Życie w totalitarnym reżimie Kim Dzong Una drastycznie różni się od fasady siły i władzy, którą państwo projektuje światu zewnętrznemu. Nikt nie zna tego kontrastu tak jak uciekinierzy z Korei Północnej, którzy przeżyli i uciekli z najbardziej niebezpiecznych i zamkniętych krajów świata. „Lepiej umrzeć niż żyć w ten sposób” – powiedział Fox News 25-letni dezerter z Korei Północnej w kawiarni w Seulu w Korei.
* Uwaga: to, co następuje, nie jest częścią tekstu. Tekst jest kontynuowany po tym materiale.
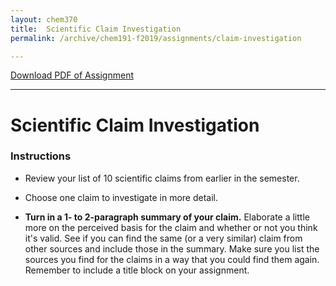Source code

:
 ```yaml
---
layout: chem370
title:  Scientific Claim Investigation
permalink: /archive/chem191-f2019/assignments/claim-investigation

---
```


<a class="quicklink" href="https://github.com/alphonse/alphonse.github.io/raw/master/archive/chem191-f2019/pdf/claim-investigation.pdf">Download PDF of Assignment</a>   
____________________

# Scientific Claim Investigation

### Instructions

- Review your list of 10 scientific claims from earlier in the semester.

- Choose one claim to investigate in more detail.

- **Turn in a 1- to 2-paragraph summary of your claim.**  Elaborate a little more on the perceived basis for the claim and whether or not you think it's valid.  See if you can find the same (or a very similar) claim from other sources and include those in the summary.  Make sure you list the sources you find for the claims in a way that you could find them again.  Remember to include a title block on your assignment.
„Niezależnie od ryzyka życie w Korei Północnej nie było tego warte” – powiedziała uciekinierka, która uciekła w 2019 roku w wieku 23 lat. Jest jedną z wielu kobiet, które wyruszają na południe.
Wiele lat wcześniej, kiedy jej matka uciekła do Chin, stała się celem reżimu. Rząd ograniczył jej możliwości pracy i obniżył jej pensję. Jej marzenia o pójściu do szkoły medycznej i zostaniu lekarzem zostały przerwane. Mogła pracować jako pielęgniarka bez wynagrodzenia, żyjąc za pieniądze, które matka przysłała jej z Chin.
„Trudno przeżyć” – powiedziała. „Wiele problemów zdrowotnych, które widzimy, zmniejszyło się… [Ale] nadal bardzo powszechny problem to niedożywienie”.
Zmagania, z którymi codziennie mierzą się mieszkańcy Korei Północnej, nie mają sobie równych dla obywateli wysłanych do obozów pracy. „Wysyłają całą rodzinę do obozu koncentracyjnego i upewniają się, że pracują na różnych zmianach, aby rodzina nigdy się nie spotkała w całości” – powiedziała. „Celem tego jest uniemożliwienie ludziom ucieczki, ponieważ myślą, że jeśli jeden z członków rodziny jest w pracy, nie zostawią po prostu członka rodziny i nie odejdą”.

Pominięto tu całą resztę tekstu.